Client-server deployment

  • To start phis client on a Windows machine:
open phis_client.exe

phis client

  • To start phis_server from shell, execute command:
java -jar phis_server.jar

phis server

  • On the first run, phis_standalone and phis_client will automatically create the "config" folder allowing ad hoc configuration (e.g, custom terminology, networking parameters, etc.)
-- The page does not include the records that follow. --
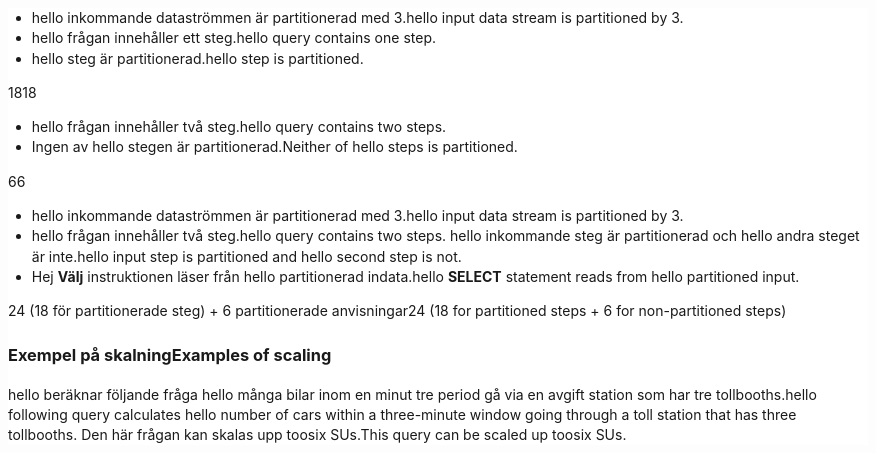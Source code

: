 <tr><td>
<ul>
<li><span data-ttu-id="a094a-235">hello inkommande dataströmmen är partitionerad med 3.</span><span class="sxs-lookup"><span data-stu-id="a094a-235">hello input data stream is partitioned by 3.</span></span></li>
<li><span data-ttu-id="a094a-236">hello frågan innehåller ett steg.</span><span class="sxs-lookup"><span data-stu-id="a094a-236">hello query contains one step.</span></span></li>
<li><span data-ttu-id="a094a-237">hello steg är partitionerad.</span><span class="sxs-lookup"><span data-stu-id="a094a-237">hello step is partitioned.</span></span></li>
</ul>
</td>
<td><span data-ttu-id="a094a-238">18</span><span class="sxs-lookup"><span data-stu-id="a094a-238">18</span></span></td></tr>

<tr><td>
<ul>
<li><span data-ttu-id="a094a-239">hello frågan innehåller två steg.</span><span class="sxs-lookup"><span data-stu-id="a094a-239">hello query contains two steps.</span></span></li>
<li><span data-ttu-id="a094a-240">Ingen av hello stegen är partitionerad.</span><span class="sxs-lookup"><span data-stu-id="a094a-240">Neither of hello steps is partitioned.</span></span></li>
</ul>
</td>
<td><span data-ttu-id="a094a-241">6</span><span class="sxs-lookup"><span data-stu-id="a094a-241">6</span></span></td></tr>

<tr><td>
<ul>
<li><span data-ttu-id="a094a-242">hello inkommande dataströmmen är partitionerad med 3.</span><span class="sxs-lookup"><span data-stu-id="a094a-242">hello input data stream is partitioned by 3.</span></span></li>
<li><span data-ttu-id="a094a-243">hello frågan innehåller två steg.</span><span class="sxs-lookup"><span data-stu-id="a094a-243">hello query contains two steps.</span></span> <span data-ttu-id="a094a-244">hello inkommande steg är partitionerad och hello andra steget är inte.</span><span class="sxs-lookup"><span data-stu-id="a094a-244">hello input step is partitioned and hello second step is not.</span></span></li>
<li><span data-ttu-id="a094a-245">Hej <strong>Välj</strong> instruktionen läser från hello partitionerad indata.</span><span class="sxs-lookup"><span data-stu-id="a094a-245">hello <strong>SELECT</strong> statement reads from hello partitioned input.</span></span></li>
</ul>
</td>
<td><span data-ttu-id="a094a-246">24 (18 för partitionerade steg) + 6 partitionerade anvisningar</span><span class="sxs-lookup"><span data-stu-id="a094a-246">24 (18 for partitioned steps + 6 for non-partitioned steps)</span></span></td></tr>
</table>

### <a name="examples-of-scaling"></a><span data-ttu-id="a094a-247">Exempel på skalning</span><span class="sxs-lookup"><span data-stu-id="a094a-247">Examples of scaling</span></span>

<span data-ttu-id="a094a-248">hello beräknar följande fråga hello många bilar inom en minut tre period gå via en avgift station som har tre tollbooths.</span><span class="sxs-lookup"><span data-stu-id="a094a-248">hello following query calculates hello number of cars within a three-minute window going through a toll station that has three tollbooths.</span></span> <span data-ttu-id="a094a-249">Den här frågan kan skalas upp toosix SUs.</span><span class="sxs-lookup"><span data-stu-id="a094a-249">This query can be scaled up toosix SUs.</span></span>
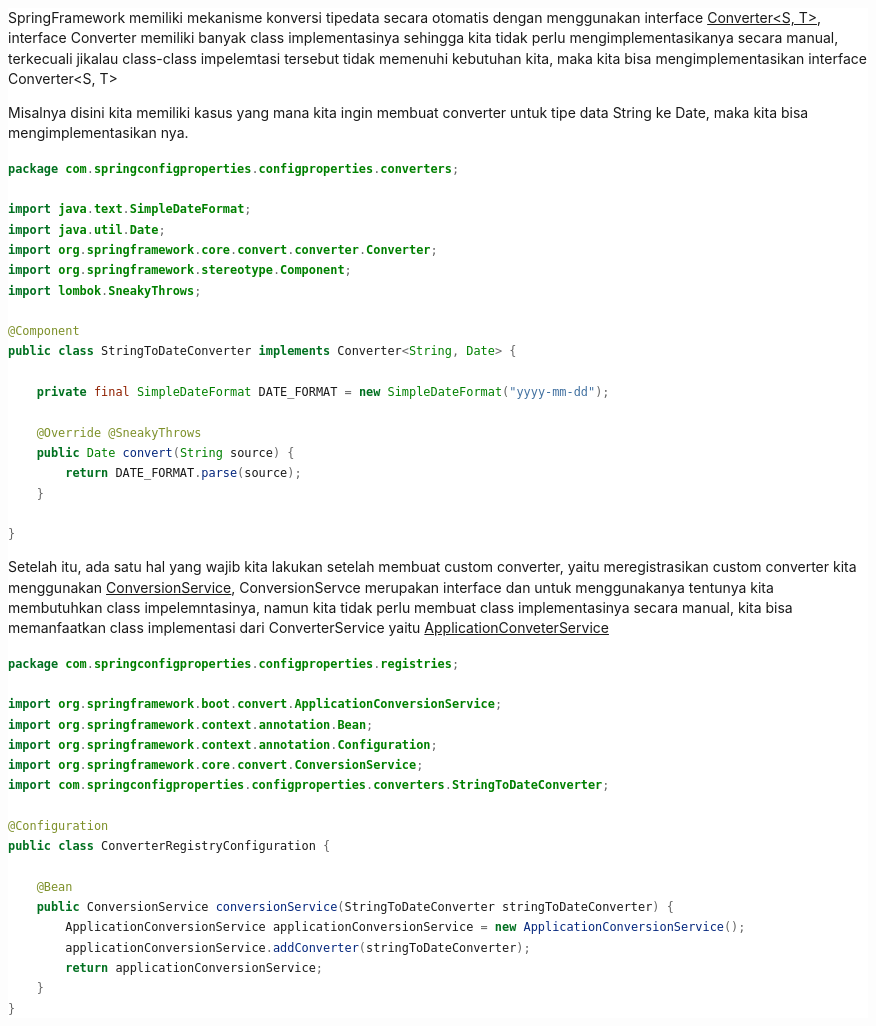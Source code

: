 SpringFramework memiliki mekanisme konversi tipedata secara otomatis dengan menggunakan interface [Converter<S, T>](https://docs.spring.io/spring-framework/docs/current/javadoc-api/org/springframework/core/convert/converter/Converter.html), interface Converter memiliki banyak class implementasinya sehingga kita tidak perlu mengimplementasikanya secara manual, terkecuali jikalau class-class impelemtasi tersebut tidak memenuhi kebutuhan kita, maka kita bisa mengimplementasikan interface Converter\<S, T>  
  
Misalnya disini kita memiliki kasus yang mana kita ingin membuat converter untuk tipe data String ke Date, maka kita bisa mengimplementasikan nya.
``` java
package com.springconfigproperties.configproperties.converters;

import java.text.SimpleDateFormat;
import java.util.Date;
import org.springframework.core.convert.converter.Converter;
import org.springframework.stereotype.Component;
import lombok.SneakyThrows;

@Component
public class StringToDateConverter implements Converter<String, Date> {

    private final SimpleDateFormat DATE_FORMAT = new SimpleDateFormat("yyyy-mm-dd");
    
    @Override @SneakyThrows
    public Date convert(String source) {
        return DATE_FORMAT.parse(source);
    }
    
}
```
  
Setelah itu, ada satu hal yang wajib kita lakukan setelah membuat custom converter, yaitu meregistrasikan custom converter kita menggunakan [ConversionService](https://docs.spring.io/spring-framework/docs/current/javadoc-api/org/springframework/core/convert/ConversionService.html), ConversionServce merupakan interface dan untuk menggunakanya tentunya kita membutuhkan class impelemntasinya, namun kita tidak perlu membuat class implementasinya secara manual, kita bisa memanfaatkan class implementasi dari ConverterService yaitu [ApplicationConveterService](https://docs.spring.io/spring-boot/docs/current/api/org/springframework/boot/convert/ApplicationConversionService.html)

``` java
package com.springconfigproperties.configproperties.registries;

import org.springframework.boot.convert.ApplicationConversionService;
import org.springframework.context.annotation.Bean;
import org.springframework.context.annotation.Configuration;
import org.springframework.core.convert.ConversionService;
import com.springconfigproperties.configproperties.converters.StringToDateConverter;

@Configuration
public class ConverterRegistryConfiguration {
    
    @Bean
    public ConversionService conversionService(StringToDateConverter stringToDateConverter) {
        ApplicationConversionService applicationConversionService = new ApplicationConversionService();
        applicationConversionService.addConverter(stringToDateConverter);
        return applicationConversionService;
    }
}
```
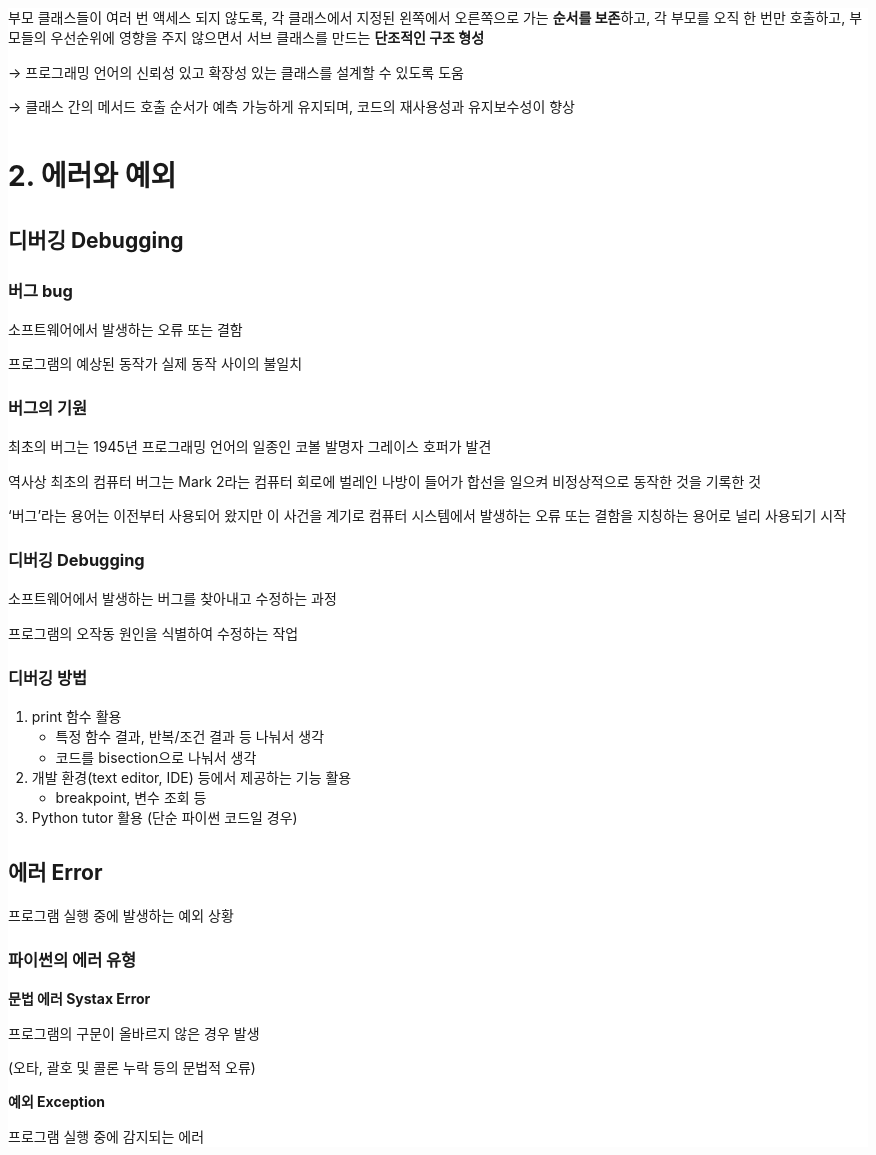 부모 클래스들이 여러 번 액세스 되지 않도록, 각 클래스에서 지정된 왼쪽에서 오른쪽으로 가는 **순서를 보존**하고, 각 부모를 오직 한 번만 호출하고, 부모들의 우선순위에 영향을 주지 않으면서 서브 클래스를 만드는 **단조적인 구조 형성**

→ 프로그래밍 언어의 신뢰성 있고 확장성 있는 클래스를 설계할 수 있도록 도움

→ 클래스 간의 메서드 호출 순서가 예측 가능하게 유지되며, 코드의 재사용성과 유지보수성이 향상

# 2. 에러와 예외

## 디버깅 Debugging

### 버그 bug

소프트웨어에서 발생하는 오류 또는 결함

프로그램의 예상된 동작가 실제 동작 사이의 불일치

### 버그의 기원

최초의 버그는 1945년 프로그래밍 언어의 일종인 코볼 발명자 그레이스 호퍼가 발견

역사상 최초의 컴퓨터 버그는 Mark 2라는 컴퓨터 회로에 벌레인 나방이 들어가 합선을 일으켜 비정상적으로 동작한 것을 기록한 것

‘버그’라는 용어는 이전부터 사용되어 왔지만 이 사건을 계기로 컴퓨터 시스템에서 발생하는 오류 또는 결함을 지칭하는 용어로 널리 사용되기 시작

### 디버깅 Debugging

소프트웨어에서 발생하는 버그를 찾아내고 수정하는 과정

프로그램의 오작동 원인을 식별하여 수정하는 작업

### 디버깅 방법

1. print 함수 활용
    - 특정 함수 결과, 반복/조건 결과 등 나눠서 생각
    - 코드를 bisection으로 나눠서 생각
2. 개발 환경(text editor, IDE) 등에서 제공하는 기능 활용
    - breakpoint, 변수 조회 등
3. Python  tutor 활용 (단순 파이썬 코드일 경우)

## 에러 Error

프로그램 실행 중에 발생하는 예외 상황

### 파이썬의 에러 유형

**문법 에러 Systax Error**

프로그램의 구문이 올바르지 않은 경우 발생

(오타, 괄호 및 콜론 누락 등의 문법적 오류)

**예외 Exception**

프로그램 실행 중에 감지되는 에러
Developer's Quickstart Guide

Development Tools

  • JDK 1.8.0_192
  • Apache Maven 3.6
  • Visual Studio Community 2017
  • Netbeans 8.2

Compiling

  1. Clone/Download the source code at https://github.com/bdaduy/phis.git
  2. Test if JDK and Maven were imported to environment variables.
java -version
mvn -version
  1. Compiling Java code
  • Navigate to project root folder ("phis"), execute command
mvn clean install
  • Examine artifacts on "phis_standalone\target", "phis_server\target"
  1. Compiling C# code
  • Open "phis_client.sln" with Visual Studio
  • Build -> Rebuild Solution
  • Examine artifacts on "phis_client\bin"

Development Notes

  • Both deployment models used the NLP logics coded in the phis_standalone module. The phis_client user-interface (UI) used Windows Form App (C#.NET) technology, while phis_standalone ui used JavaFX technology.
  • The client-server model may be less flexible, however, it is more secure to utilize confidential resources (e.g, patient and physician databases).
  • The symetric encryption algorithm, Advanced Encryption Standard (AES), was used to encrypt messages between client and server. To change the encryption key, modify the "ChangeMe" value in PHISController.java (server) and in config/AppConfig.xml (client).
  • The de-Identification solution used a mix of methods such as pattern-matching, dictionary-matching, and machine-learning divided into many independent units or pipelines.
  • The machine-learning approach used the conditional random field (CRF) classifier implemented by Stanford NLP Group. The CRF classifiers were trained on the 2014 I2b2 de-identification dataset and the UAB local dataset.
  • PHIS allows user-defined dictionaries by dropping text files to corresponding folder on "config\custom_dict".
  • PHIS might underperform on texts on different domains due to the effect of medical sublanguage. In such situation, users can evolve phis by (1) develop meaningful local terminologies (2) re-train the machine-learning classifer on local data, and (3) Add more rules and ad hoc algorithms to the pipeline.

Trouble Shooting

  • Try to "Run as administrator" if the program cannot start.
  • If you encounter OutOfMemoryError, try to increase maximum Java heap space (e.g,-Xmx1g)

Disclaimer

PHIS was developed for internal use. Some UAB-specific components were not included in the public release. Further uses of the tool in specific situations will need cautiously and comprehensively testing and adaptation. We hold no liability and accoutability for any damages or losses resulted from the uses of the software.

References

  • Developer: Duy Duc An Bui (PhD)
  • Supervisor: James J. Cimino (MD)
  • Related publications:
  Bui DDA, Wyatt M, Cimino JJ. The UAB Informatics Institute and 2016 CEGS N-GRID de-identification shared task challenge. J Biomed Inform. 2017;75S:S54-S61.
  Bui DDA, Redden DT and Cimino JJ. Is Multiclass Automatic Text De-Identification Worth the Effort?. Methods of Information in Medicine.2018; 57(04); pp.177-184.